Velo armas desde hace un buen rato con Dorothea Brande en mi regazo. Cambio la palabra “libros” por “amores” o “vicios” y la frase extraída de “Para ser escritor” (Círculo de Tiza) sigue funcionando. Ocupo mi cabeza para no prestar atención a mi cuerpo, que anda tenso pocas horas antes de la Carrera de la Mujer. Ser piernas, brazos, esfuerzo, resistencia es un desafío impropio de una dama que mueve dedos al alba y agita neuronas a destajo. Trinan los pájaros, aún es de noche. Mi ampolla de glucosa predesmayo me saluda en la mesilla y Dorothea se impone entre otros aspirantes al trono del sol de la mañana.

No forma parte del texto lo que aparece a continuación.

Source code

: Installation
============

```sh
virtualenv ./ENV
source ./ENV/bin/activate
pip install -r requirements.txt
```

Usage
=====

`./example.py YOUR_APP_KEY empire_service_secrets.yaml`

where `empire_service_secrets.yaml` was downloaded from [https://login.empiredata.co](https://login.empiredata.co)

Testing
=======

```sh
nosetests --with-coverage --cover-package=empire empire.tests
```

Convicciones profundas. Conviene tener tres o cuatro, se me ocurre. Menos es de simples. Más, de intensos con hambre de posteridad. Yo estoy convencida de que nací velocista, pero también de que la carrera de fondo me contiene la huida, dosifica el impulso, me hace más y mejor. Es astral, aunque aún no lo he leído en Susan Miller Astrology Zone. Contravenir la naturaleza resulta un ejercicio necesario.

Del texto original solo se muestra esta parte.